Exercise :: Print each entry word for word without images.

Task inputs ::
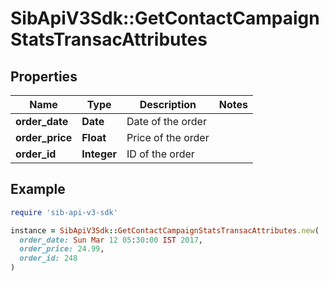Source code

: # SibApiV3Sdk::GetContactCampaignStatsTransacAttributes

## Properties

| Name | Type | Description | Notes |
| ---- | ---- | ----------- | ----- |
| **order_date** | **Date** | Date of the order |  |
| **order_price** | **Float** | Price of the order |  |
| **order_id** | **Integer** | ID of the order |  |

## Example

```ruby
require 'sib-api-v3-sdk'

instance = SibApiV3Sdk::GetContactCampaignStatsTransacAttributes.new(
  order_date: Sun Mar 12 05:30:00 IST 2017,
  order_price: 24.99,
  order_id: 248
)
```

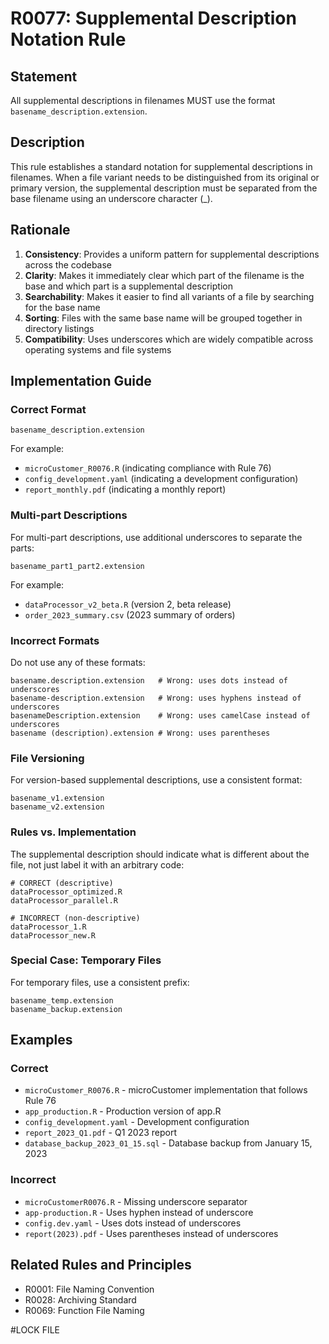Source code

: # R0077: Supplemental Description Notation Rule

## Statement
All supplemental descriptions in filenames MUST use the format `basename_description.extension`.

## Description
This rule establishes a standard notation for supplemental descriptions in filenames. When a file variant needs to be distinguished from its original or primary version, the supplemental description must be separated from the base filename using an underscore character (_).

## Rationale
1. **Consistency**: Provides a uniform pattern for supplemental descriptions across the codebase
2. **Clarity**: Makes it immediately clear which part of the filename is the base and which part is a supplemental description
3. **Searchability**: Makes it easier to find all variants of a file by searching for the base name
4. **Sorting**: Files with the same base name will be grouped together in directory listings
5. **Compatibility**: Uses underscores which are widely compatible across operating systems and file systems

## Implementation Guide

### Correct Format
```
basename_description.extension
```

For example:
- `microCustomer_R0076.R` (indicating compliance with Rule 76)
- `config_development.yaml` (indicating a development configuration)
- `report_monthly.pdf` (indicating a monthly report)

### Multi-part Descriptions
For multi-part descriptions, use additional underscores to separate the parts:
```
basename_part1_part2.extension
```

For example:
- `dataProcessor_v2_beta.R` (version 2, beta release)
- `order_2023_summary.csv` (2023 summary of orders)

### Incorrect Formats

Do not use any of these formats:
```
basename.description.extension   # Wrong: uses dots instead of underscores
basename-description.extension   # Wrong: uses hyphens instead of underscores
basenameDescription.extension    # Wrong: uses camelCase instead of underscores
basename (description).extension # Wrong: uses parentheses
```

### File Versioning
For version-based supplemental descriptions, use a consistent format:
```
basename_v1.extension
basename_v2.extension
```

### Rules vs. Implementation
The supplemental description should indicate what is different about the file, not just label it with an arbitrary code:

```
# CORRECT (descriptive)
dataProcessor_optimized.R
dataProcessor_parallel.R

# INCORRECT (non-descriptive)
dataProcessor_1.R
dataProcessor_new.R
```

### Special Case: Temporary Files
For temporary files, use a consistent prefix:
```
basename_temp.extension
basename_backup.extension
```

## Examples

### Correct
- `microCustomer_R0076.R` - microCustomer implementation that follows Rule 76
- `app_production.R` - Production version of app.R
- `config_development.yaml` - Development configuration
- `report_2023_Q1.pdf` - Q1 2023 report
- `database_backup_2023_01_15.sql` - Database backup from January 15, 2023

### Incorrect
- `microCustomerR0076.R` - Missing underscore separator
- `app-production.R` - Uses hyphen instead of underscore
- `config.dev.yaml` - Uses dots instead of underscores
- `report(2023).pdf` - Uses parentheses instead of underscores

## Related Rules and Principles
- R0001: File Naming Convention
- R0028: Archiving Standard
- R0069: Function File Naming

#LOCK FILE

Solution ::
Source code

: # SibApiV3Sdk::GetContactCampaignStatsTransacAttributes

## Properties

| Name | Type | Description | Notes |
| ---- | ---- | ----------- | ----- |
| **order_date** | **Date** | Date of the order |  |
| **order_price** | **Float** | Price of the order |  |
| **order_id** | **Integer** | ID of the order |  |

## Example

```ruby
require 'sib-api-v3-sdk'

instance = SibApiV3Sdk::GetContactCampaignStatsTransacAttributes.new(
  order_date: Sun Mar 12 05:30:00 IST 2017,
  order_price: 24.99,
  order_id: 248
)
```

Source code

: # R0077: Supplemental Description Notation Rule

## Statement
All supplemental descriptions in filenames MUST use the format `basename_description.extension`.

## Description
This rule establishes a standard notation for supplemental descriptions in filenames. When a file variant needs to be distinguished from its original or primary version, the supplemental description must be separated from the base filename using an underscore character (_).

## Rationale
1. **Consistency**: Provides a uniform pattern for supplemental descriptions across the codebase
2. **Clarity**: Makes it immediately clear which part of the filename is the base and which part is a supplemental description
3. **Searchability**: Makes it easier to find all variants of a file by searching for the base name
4. **Sorting**: Files with the same base name will be grouped together in directory listings
5. **Compatibility**: Uses underscores which are widely compatible across operating systems and file systems

## Implementation Guide

### Correct Format
```
basename_description.extension
```

For example:
- `microCustomer_R0076.R` (indicating compliance with Rule 76)
- `config_development.yaml` (indicating a development configuration)
- `report_monthly.pdf` (indicating a monthly report)

### Multi-part Descriptions
For multi-part descriptions, use additional underscores to separate the parts:
```
basename_part1_part2.extension
```

For example:
- `dataProcessor_v2_beta.R` (version 2, beta release)
- `order_2023_summary.csv` (2023 summary of orders)

### Incorrect Formats

Do not use any of these formats:
```
basename.description.extension   # Wrong: uses dots instead of underscores
basename-description.extension   # Wrong: uses hyphens instead of underscores
basenameDescription.extension    # Wrong: uses camelCase instead of underscores
basename (description).extension # Wrong: uses parentheses
```

### File Versioning
For version-based supplemental descriptions, use a consistent format:
```
basename_v1.extension
basename_v2.extension
```

### Rules vs. Implementation
The supplemental description should indicate what is different about the file, not just label it with an arbitrary code:

```
# CORRECT (descriptive)
dataProcessor_optimized.R
dataProcessor_parallel.R

# INCORRECT (non-descriptive)
dataProcessor_1.R
dataProcessor_new.R
```

### Special Case: Temporary Files
For temporary files, use a consistent prefix:
```
basename_temp.extension
basename_backup.extension
```

## Examples

### Correct
- `microCustomer_R0076.R` - microCustomer implementation that follows Rule 76
- `app_production.R` - Production version of app.R
- `config_development.yaml` - Development configuration
- `report_2023_Q1.pdf` - Q1 2023 report
- `database_backup_2023_01_15.sql` - Database backup from January 15, 2023

### Incorrect
- `microCustomerR0076.R` - Missing underscore separator
- `app-production.R` - Uses hyphen instead of underscore
- `config.dev.yaml` - Uses dots instead of underscores
- `report(2023).pdf` - Uses parentheses instead of underscores

## Related Rules and Principles
- R0001: File Naming Convention
- R0028: Archiving Standard
- R0069: Function File Naming

#LOCK FILE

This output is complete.